One problem with focusing on criminal trials and retribution is that even guilty verdicts provide little restorative justice. Throwing a thuggish Khmer Rouge leader in prison does not compensate victims or “restore” their well-being before the crimes in question. Providing restorative justice in a country as badly ravaged as Cambodia is a tall order, but taking some significant steps to address victims’ needs is vital. Victims should, after all, be the primary beneficiaries of the accountability process.

Restorative justice has historically been a weakness of international tribunals, and it represents a special challenge for the ECCC. Money is never a substitute for lost loved ones of serious human rights abuses, but like other tribunals, the ECCC lacks the resources to issue much beyond token financial compensation. The ECCC has taken an innovative approach to restorative justice. It has established a mechanism for civil party participation in the trials and envisioned restorative awards in the form of “collective or moral reparations,” such as memorials to honor victims or centers that provide basic health or educational services to survivors. The success of the ECCC’s restorative efforts will go a long way toward determining public perceptions of the tribunal.

A third imperative feature of the ECCC process is procedural justice. Achieving a just outcome requires holding fair trials. To some observers, it is doubtlessly enervating to watch Khmer Rouge defendants receive basic due process rights that the DK regime so cruelly denied to millions. Most people harbor few doubts that the defendants now in custody are guilty of serious wrongdoing, even if their specific crimes remain unspecified. Some observers would probably consider it just simply to line former Khmer Rouge leaders against a wall and pull the trigger. In the aftermath of any widespread human rights abuses, the thirst for retribution is a powerful and understandable impulse. This is true even in Cambodia , where religious and cultural norms and the passage of time have softened public vindictiveness to some degree.
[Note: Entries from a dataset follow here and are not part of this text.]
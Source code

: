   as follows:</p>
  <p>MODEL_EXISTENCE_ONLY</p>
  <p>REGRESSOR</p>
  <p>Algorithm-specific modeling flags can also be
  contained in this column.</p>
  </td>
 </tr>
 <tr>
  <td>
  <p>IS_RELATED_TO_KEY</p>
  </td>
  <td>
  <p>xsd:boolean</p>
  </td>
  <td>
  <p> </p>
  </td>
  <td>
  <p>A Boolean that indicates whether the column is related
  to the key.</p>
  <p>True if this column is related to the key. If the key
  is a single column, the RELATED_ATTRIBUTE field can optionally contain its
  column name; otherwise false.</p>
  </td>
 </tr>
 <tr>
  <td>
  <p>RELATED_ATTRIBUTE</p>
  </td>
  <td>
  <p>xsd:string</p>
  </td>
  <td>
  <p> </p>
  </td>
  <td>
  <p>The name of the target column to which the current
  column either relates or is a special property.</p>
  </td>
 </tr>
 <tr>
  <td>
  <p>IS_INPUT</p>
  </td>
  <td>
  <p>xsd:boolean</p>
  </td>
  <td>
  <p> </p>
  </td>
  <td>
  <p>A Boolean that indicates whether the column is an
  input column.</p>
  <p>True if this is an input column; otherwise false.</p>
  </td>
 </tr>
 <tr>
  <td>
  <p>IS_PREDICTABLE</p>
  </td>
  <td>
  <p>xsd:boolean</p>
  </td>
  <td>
Nevertheless, defendants’ rights must be respected if the ECCC is to be a model for justice and not a kangaroo court. Every international tribunal since Nuremberg has been lambasted by someone as “victor’s justice” or “show trials.” These critiques are not entirely unfounded—tribunals inevitably do reflect the political realities in which they are created. The best way to reduce the force of such critiques is to promote transparency and fairness. The Nuremberg Tribunal set an important precedent in this regard by acquitting a few Nazi defendants for lack of evidence. Other international tribunals—including those for the former Yugoslavia and Rwanda —have also acquitted some defendants. The ECCC is bound by a complex set of substantive laws, procedural rules, and rules of evidence that are designed to promote fairness. If the ECCC is to set an example of justice, it must stick to them.

Fair trials require that convictions be based on sound legal proof, and even the most odious defendants must be able to mount defenses. Guilty verdicts cannot be foregone conclusions. There is extensive potential evidence available against Khmer Rouge leaders—including official DK documents, witness testimony, and physical remains—but proving individual defendants responsible for particular offenses is not as simple as it may seem. Where particular crimes cannot be proven, defendants have to be acquitted.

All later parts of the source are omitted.